The words trailed the nurse practitioner as she breezed into the examining room for my annual gynecological check-up.
I didn't know if I should be flattered or insulted.
"I've been married for more than 30 years," I managed to reply, eschewing the hip "partner" for the more conventional term "husband."
New partners, indeed.
My view from the examining table was decidedly myopic. I met my husband, Howard, as a college sophomore. We were engaged as juniors, married just months after graduation. Two children were born when he was still in law school. Two more followed. By the time we turned 30, we were a family of six.
Fast forward 33 years. Only one of our four children is married; none have children; all have fulfilling professional and personal lives.
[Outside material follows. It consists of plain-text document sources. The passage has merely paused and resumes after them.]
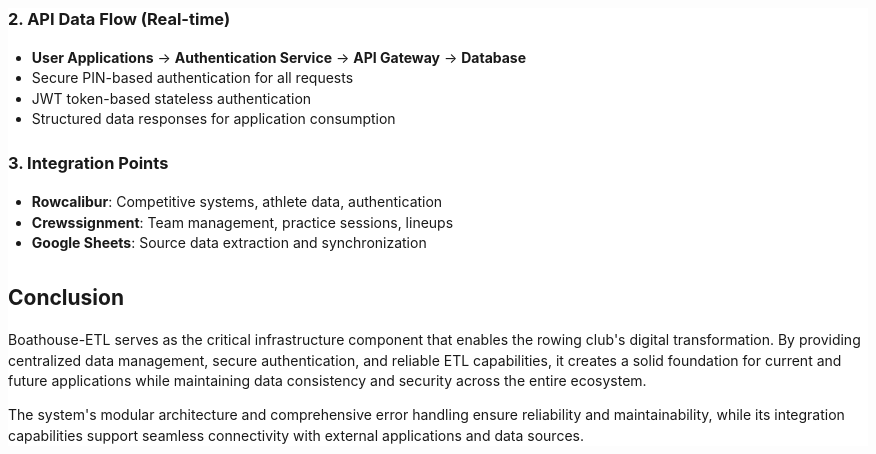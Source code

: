 ### 2. API Data Flow (Real-time)
- **User Applications** → **Authentication Service** → **API Gateway** → **Database**
- Secure PIN-based authentication for all requests
- JWT token-based stateless authentication
- Structured data responses for application consumption

### 3. Integration Points
- **Rowcalibur**: Competitive systems, athlete data, authentication
- **Crewssignment**: Team management, practice sessions, lineups
- **Google Sheets**: Source data extraction and synchronization

## Conclusion

Boathouse-ETL serves as the critical infrastructure component that enables the rowing club's digital transformation. By providing centralized data management, secure authentication, and reliable ETL capabilities, it creates a solid foundation for current and future applications while maintaining data consistency and security across the entire ecosystem.

The system's modular architecture and comprehensive error handling ensure reliability and maintainability, while its integration capabilities support seamless connectivity with external applications and data sources.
Ask them about partners, I was wont to reply, though as a parent of adult children I subscribe to Bill Clinton's wisdom when it comes to relationships. "Don't ask, don't tell." It's the parental mantra of the 21st century.
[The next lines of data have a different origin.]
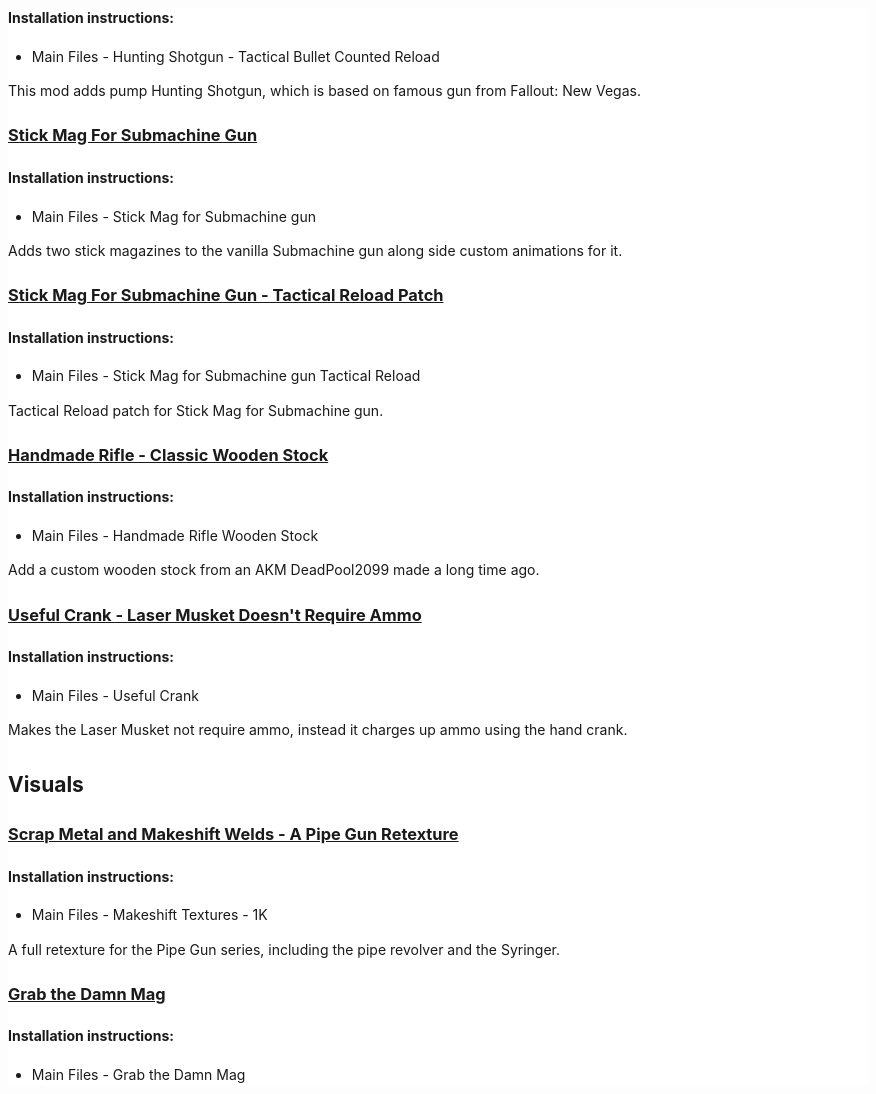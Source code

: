 #### Installation instructions:
- Main Files - Hunting Shotgun - Tactical Bullet Counted Reload

This mod adds pump Hunting Shotgun, which is based on famous gun from Fallout: New Vegas.

### [Stick Mag For Submachine Gun](https://www.nexusmods.com/fallout4/mods/34516)

#### Installation instructions:
- Main Files - Stick Mag for Submachine gun

Adds two stick magazines to the vanilla Submachine gun along side custom animations for it.

### [Stick Mag For Submachine Gun - Tactical Reload Patch](https://www.nexusmods.com/fallout4/mods/65704)

#### Installation instructions:
- Main Files - Stick Mag for Submachine gun Tactical Reload

Tactical Reload patch for Stick Mag for Submachine gun.

### [Handmade Rifle - Classic Wooden Stock](https://www.nexusmods.com/fallout4/mods/22889)

#### Installation instructions:
- Main Files - Handmade Rifle Wooden Stock

Add a custom wooden stock from an AKM DeadPool2099 made a long time ago.

### [Useful Crank - Laser Musket Doesn't Require Ammo](https://www.nexusmods.com/fallout4/mods/24349)

#### Installation instructions:
- Main Files - Useful Crank

Makes the Laser Musket not require ammo, instead it charges up ammo using the hand crank.

## Visuals

### [Scrap Metal and Makeshift Welds - A Pipe Gun Retexture](https://www.nexusmods.com/fallout4/mods/54933)

#### Installation instructions:
- Main Files - Makeshift Textures - 1K

A full retexture for the Pipe Gun series, including the pipe revolver and the Syringer.

### [Grab the Damn Mag](https://www.nexusmods.com/fallout4/mods/17299)

#### Installation instructions:
- Main Files - Grab the Damn Mag
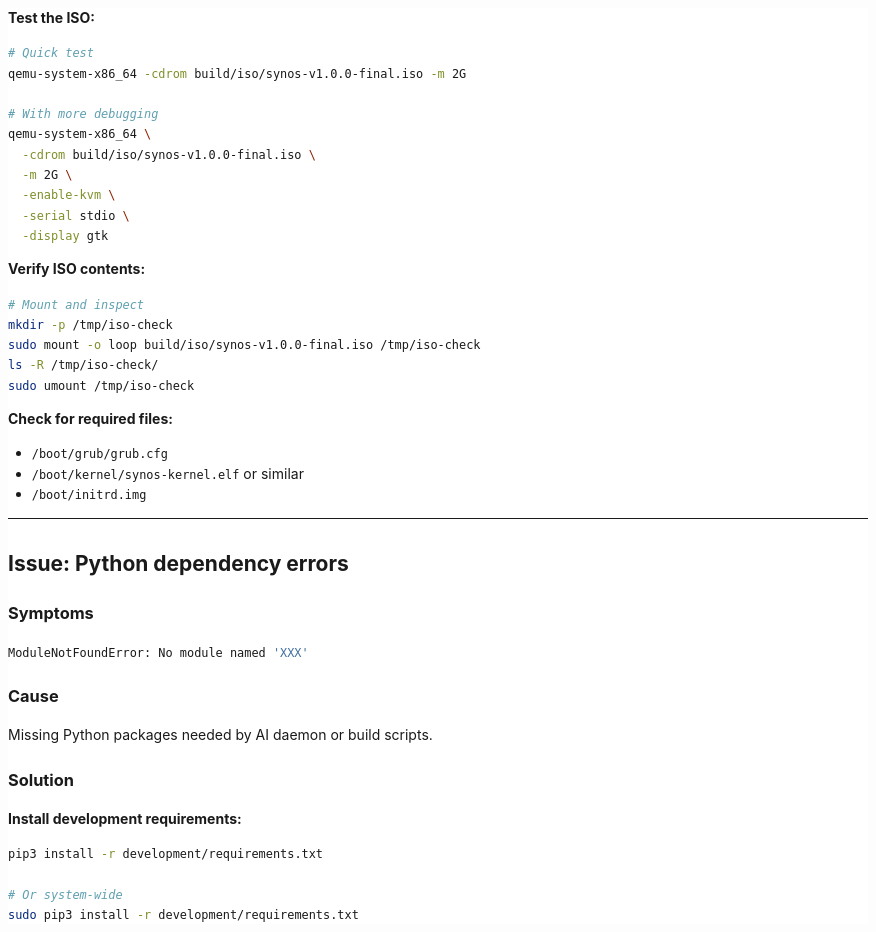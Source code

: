 **Test the ISO:**

```bash
# Quick test
qemu-system-x86_64 -cdrom build/iso/synos-v1.0.0-final.iso -m 2G

# With more debugging
qemu-system-x86_64 \
  -cdrom build/iso/synos-v1.0.0-final.iso \
  -m 2G \
  -enable-kvm \
  -serial stdio \
  -display gtk
```

**Verify ISO contents:**

```bash
# Mount and inspect
mkdir -p /tmp/iso-check
sudo mount -o loop build/iso/synos-v1.0.0-final.iso /tmp/iso-check
ls -R /tmp/iso-check/
sudo umount /tmp/iso-check
```

**Check for required files:**

-   `/boot/grub/grub.cfg`
-   `/boot/kernel/synos-kernel.elf` or similar
-   `/boot/initrd.img`

---

## Issue: Python dependency errors

### Symptoms

```bash
ModuleNotFoundError: No module named 'XXX'
```

### Cause

Missing Python packages needed by AI daemon or build scripts.

### Solution

**Install development requirements:**

```bash
pip3 install -r development/requirements.txt

# Or system-wide
sudo pip3 install -r development/requirements.txt
```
Still, we have met a number of suitors, heard of even more. There are the socially challenged and the emotionally constipated, the ill mannered and the self absorbed, the bad dressers and the sorry conversationalists. There are those with too little self-confidence and those with too much. Those who are too nice and those who are not nice enough.
We worry that singledom defines the romantic reality for our children and that they view being single as easy - and pleasing - as being married, with or without children.
Yet, I hesitate to mention that the biological time clock is ticking even as I revel in their independence and accomplishments. I am proud of their self-assurance even as I secretly want to see them married, and as my parents called it, settled.
It is unsettling.
I cringe at the college sex columnists who hold forth on subjects from sexual arousal to sexual etiquette. I find HBO's "Sex and the City" discomforting. I blush at glossy magazines that extol sex outside of marriage with titillating headlines aimed at our 20- and 30-somethings. I recoil just as I did at the inference of the nurse practitioner's question.
So maybe I am old-fashioned. I still appreciate the comfort of more than three decades of marriage, the security of having the same someone to come home to at night. And that's what I want for my kids.
So I still cry at weddings. The tears well up when I see a bride and groom under the chupah. I sniffle as I watch them sip from the same cup of wine, circle each other, intertwine their paths as they intertwine their lives. I pull out the Kleenex when their parents toast the new union with loving words, welcoming a new son, a new daughter into the family.
The words of Genesis, of man and woman as bone of one bone, flesh of one flesh, still resonate, still bode of the inexorable pull toward marriage and family, still point to the profound divine observation that man and woman were not meant to be alone.